United States District Court, D. Nevada

July 21, 2018

EUGENE HARRIS III; CONNIE L. HARRIS, Plaintiffs,
v.
WELLS FARGO BANK, NA, dba WELLS FARGO HOME MORTGAGE; QUALITY LOAN SERVICE CORPORATION; NATIONAL DEFAULT SERVICING CORPORATION; DOES I-C, INCLUSIVE, Defendants.

          ORDER

          RICHARD F. BOULWARE, II UNITED STATES DISTRICT JUDGE

         I. INTRODUCTION

         Before this Court comes Defendant Wells Fargo Bank, N.A. (“Wells Fargo”)'s Motion to Dismiss. (ECF No. 7). For the reasons stated below, this motion is granted and the case is dismissed without prejudice.

         II. BACKGROUND

         On July 10, 2017, Plaintiffs Eugene Harris III (“Mr. Harris”) and Connie L. Harris (“Mrs. Harris”) (collectively, “Plaintiffs”) filed their Complaint in state court, alleging the following causes of action: (1) injunctive relief; (2) breach of contract; and (3) negligence. (ECF No. 1-1). Wells Fargo filed a Petition for Removal before this Court on August 14, 2017. (ECF No. 1). Wells Fargo contends that the Court has subject matter jurisdiction under 28 U.S.C. §§ 1331, 1332, and 1334. Based upon the Petition for Removal, no Defendant is a citizen of Nevada, and the amount in controversy exceeds $75, 000.

         On September 5, 2017, Wells Fargo filed the instant Motion to Dismiss. (ECF No. 7) and a related Request for Judicial Notice (ECF No. 8). On March 1, 2018, Defendant Quality Loan Service Corporation (“QLS”) filed a Joinder to the Motion. (ECF No. 20). Plaintiffs filed their Response on October 13, 2017. (ECF No. 14). On November 3, 2017, Wells Fargo filed its Reply. (ECF No. 16). The Court held a hearing on the matter on July 17, 2018, and took the matter under submission. This Order now follows.

         III. LEGAL STANDARDS

         A. Motion to Dismiss

         In order to state a claim upon which relief can be granted, a pleading must contain “a short and plain statement of the claim showing that the pleader is entitled to relief.” Fed.R.Civ.P. 8(a)(2). In ruling on a motion to dismiss for failure to state a claim, “[a]ll well-pleaded allegations of material fact in the complaint are accepted as true and are construed in the light most favorable to the non-moving party.” Faulkner v. ADT Security Servs., Inc., 706 F.3d 1017, 1019 (9th Cir. 2013).

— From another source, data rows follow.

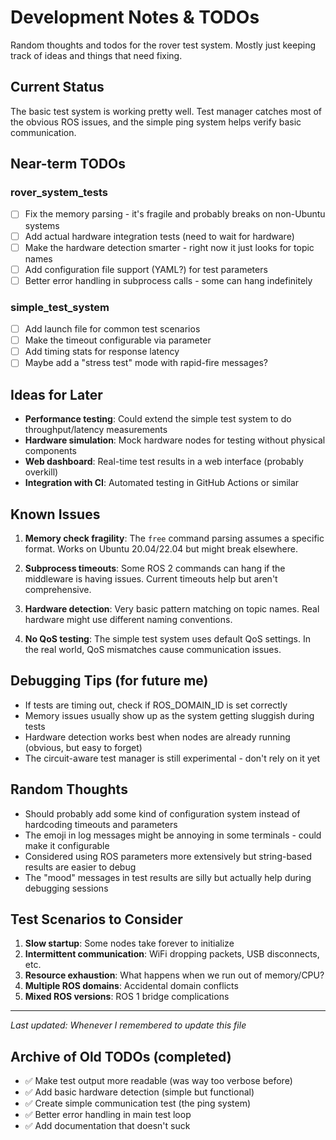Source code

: # Development Notes & TODOs

Random thoughts and todos for the rover test system. Mostly just keeping track of ideas and things that need fixing.

## Current Status

The basic test system is working pretty well. Test manager catches most of the obvious ROS issues, and the simple ping system helps verify basic communication.

## Near-term TODOs

### rover_system_tests
- [ ] Fix the memory parsing - it's fragile and probably breaks on non-Ubuntu systems
- [ ] Add actual hardware integration tests (need to wait for hardware)
- [ ] Make the hardware detection smarter - right now it just looks for topic names
- [ ] Add configuration file support (YAML?) for test parameters
- [ ] Better error handling in subprocess calls - some can hang indefinitely

### simple_test_system  
- [ ] Add launch file for common test scenarios
- [ ] Make the timeout configurable via parameter
- [ ] Add timing stats for response latency
- [ ] Maybe add a \"stress test\" mode with rapid-fire messages?

## Ideas for Later

- **Performance testing**: Could extend the simple test system to do throughput/latency measurements
- **Hardware simulation**: Mock hardware nodes for testing without physical components
- **Web dashboard**: Real-time test results in a web interface (probably overkill)
- **Integration with CI**: Automated testing in GitHub Actions or similar

## Known Issues

1. **Memory check fragility**: The `free` command parsing assumes a specific format. Works on Ubuntu 20.04/22.04 but might break elsewhere.

2. **Subprocess timeouts**: Some ROS 2 commands can hang if the middleware is having issues. Current timeouts help but aren't comprehensive.

3. **Hardware detection**: Very basic pattern matching on topic names. Real hardware might use different naming conventions.

4. **No QoS testing**: The simple test system uses default QoS settings. In the real world, QoS mismatches cause communication issues.

## Debugging Tips (for future me)

- If tests are timing out, check if ROS_DOMAIN_ID is set correctly
- Memory issues usually show up as the system getting sluggish during tests
- Hardware detection works best when nodes are already running (obvious, but easy to forget)
- The circuit-aware test manager is still experimental - don't rely on it yet

## Random Thoughts

- Should probably add some kind of configuration system instead of hardcoding timeouts and parameters
- The emoji in log messages might be annoying in some terminals - could make it configurable
- Considered using ROS parameters more extensively but string-based results are easier to debug
- The \"mood\" messages in test results are silly but actually help during debugging sessions

## Test Scenarios to Consider

1. **Slow startup**: Some nodes take forever to initialize
2. **Intermittent communication**: WiFi dropping packets, USB disconnects, etc.
3. **Resource exhaustion**: What happens when we run out of memory/CPU?
4. **Multiple ROS domains**: Accidental domain conflicts
5. **Mixed ROS versions**: ROS 1 bridge complications

---

*Last updated: Whenever I remembered to update this file*

## Archive of Old TODOs (completed)

- ✅ Make test output more readable (was way too verbose before)
- ✅ Add basic hardware detection (simple but functional)
- ✅ Create simple communication test (the ping system)
- ✅ Better error handling in main test loop
- ✅ Add documentation that doesn't suck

To survive a motion to dismiss, a complaint must contain “sufficient factual matter, accepted as true, to state a claim to relief that is plausible on its face, ” meaning that the court can reasonably infer “that the defendant is liable for the misconduct alleged.” Ashcroft v. Iqbal, 556 U.S. 662, 678 (2009) (citation and quotation marks omitted).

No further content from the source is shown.